Source records:
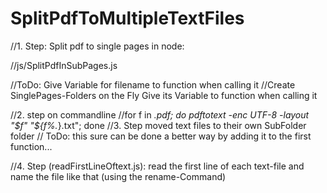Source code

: # SplitPdfToMultipleTextFiles

//1. Step: Split pdf to single pages in node:

//js/SplitPdfInSubPages.js

//ToDo: Give Variable for filename to function when calling it
//Create SinglePages-Folders on the Fly Give its Variable to function when calling it

//2. step on commandline
//for f in *.pdf; do pdftotext -enc UTF-8 -layout "$f" "${f%.*}.txt"; done
//3. Step moved text files to their own SubFolder folder
// ToDo: this sure can be done a better way by adding it to the first function...

//4. Step (readFirstLineOftext.js): 
read the first line of each text-file and name the file like that (using the rename-Command)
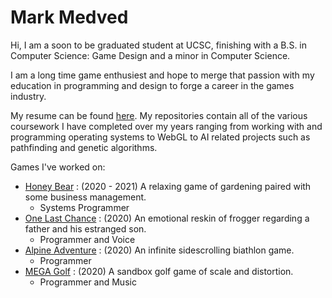 <h1> Mark Medved </h1>
  Hi, I am a soon to be graduated student at UCSC, finishing with a B.S. in Computer Science: Game Design and a minor in Computer Science.
  
  I am a long time game enthusiest and hope to merge that passion with my education in programming and design to forge a career in the games industry.
  
  My resume can be found [here](https://docs.google.com/document/d/1uB-O3ZKd3tVwweOho4-P0L9Ummvz0vyHKX2hK2xDwks/edit?usp=sharing).
  My repositories contain all of the various coursework I have completed over my years ranging from working with and programming operating systems to WebGL to AI related projects   such as pathfinding and genetic algorithms.
  
  
  Games I've worked on:
  * [Honey Bear](https://team-bbbees.itch.io/honey-bear) : (2020 - 2021) A relaxing game of gardening paired with some business management.
    * Systems Programmer
  * [One Last Chance](https://carlerez.itch.io/one-last-chance) : (2020) An emotional reskin of frogger regarding a father and his estranged son.
    * Programmer and Voice
  * [Alpine Adventure](https://ben-quadrinaros.itch.io/alpine-adventure) : (2020) An infinite sidescrolling biathlon game.
    * Programmer
  * [MEGA Golf](https://ben-quadrinaros.itch.io/mega-golf) : (2020) A sandbox golf game of scale and distortion.
    * Programmer and Music
  
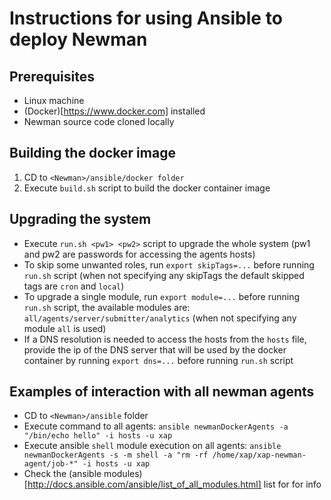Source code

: # Instructions for using Ansible to deploy Newman

## Prerequisites

* Linux machine
* (Docker)[https://www.docker.com] installed
* Newman source code cloned locally

## Building the docker image

1. CD to `<Newman>/ansible/docker folder`
2. Execute `build.sh` script to build the docker container image

## Upgrading the system

* Execute `run.sh <pw1> <pw2>` script to upgrade the whole system (pw1 and pw2 are passwords for accessing the agents hosts)
* To skip some unwanted roles, run `export skipTags=...` before running `run.sh` script (when not specifying any skipTags the default skipped tags are `cron` and `local`)
* To upgrade a single module, run `export module=...` before running `run.sh` script, the available modules are: `all/agents/server/submitter/analytics` (when not specifying any module `all` is used)
* If a DNS resolution is needed to access the hosts from the `hosts` file, provide the ip of the DNS server that will be used by the docker container by running `export dns=...` before running `run.sh` script

## Examples of interaction with all newman agents

* CD to `<Newman>/ansible` folder
* Execute command to all agents: `ansible newmanDockerAgents -a "/bin/echo hello" -i hosts -u xap`
* Execute ansible `shell` module execution on all agents: `ansible newmanDockerAgents -s -m shell -a "rm -rf /home/xap/xap-newman-agent/job-*" -i hosts -u xap`
* Check the (ansible modules)[http://docs.ansible.com/ansible/list_of_all_modules.html] list for for info
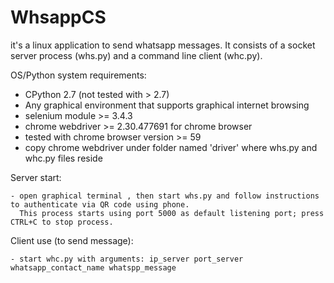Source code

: # WhsappCS

it's a linux application to send whatsapp messages. 
It consists of a socket server process (whs.py) and a command line client (whc.py).

OS/Python system requirements:

- CPython 2.7 (not tested with > 2.7)
- Any graphical environment that supports graphical internet browsing 
- selenium module >= 3.4.3
- chrome webdriver >= 2.30.477691 for chrome browser
- tested with chrome browser version >= 59
- copy chrome webdriver under folder named 'driver' where whs.py and whc.py files reside


Server start:

	- open graphical terminal , then start whs.py and follow instructions to authenticate via QR code using phone.
	  This process starts using port 5000 as default listening port; press CTRL+C to stop process. 

Client use (to send message):

	- start whc.py with arguments: ip_server port_server whatsapp_contact_name whatspp_message
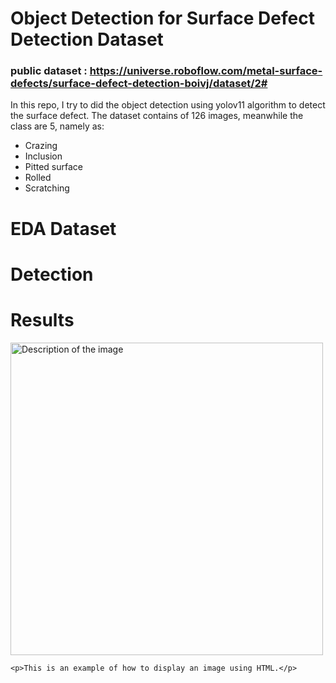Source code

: # Object Detection for Surface Defect Detection Dataset
### public dataset : https://universe.roboflow.com/metal-surface-defects/surface-defect-detection-boivj/dataset/2#

In this repo, I try to did the object detection using yolov11 algorithm to detect the surface defect. 
The dataset contains of 126 images, meanwhile the class are 5, namely as: 
<ul>
  <li>Crazing</li>
  <li>Inclusion</li>
  <li>Pitted surface</li>
  <li>Rolled</li>
  <li>Scratching</li>
</ul>
<h1>EDA Dataset</h1>
<h1>Detection</h1>
<h1>Results</h1>
<img src="[confusion_matrix_normalized.png](https://github.com/adinovitarini/object-detection-yolov11/blob/main/confusion_matrix_normalized.png)" alt="Description of the image" width="500" height="auto">
    
    <p>This is an example of how to display an image using HTML.</p>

### DIRECTIONS FOR THIS TASK
Scan the records above, then copy out each line that mentions "modules".

### ANSWER TO THIS TASK
* To upgrade a single module, run `export module=...` before running `run.sh` script, the available modules are: `all/agents/server/submitter/analytics` (when not specifying any module `all` is used)
* Check the (ansible modules)[http://docs.ansible.com/ansible/list_of_all_modules.html] list for for info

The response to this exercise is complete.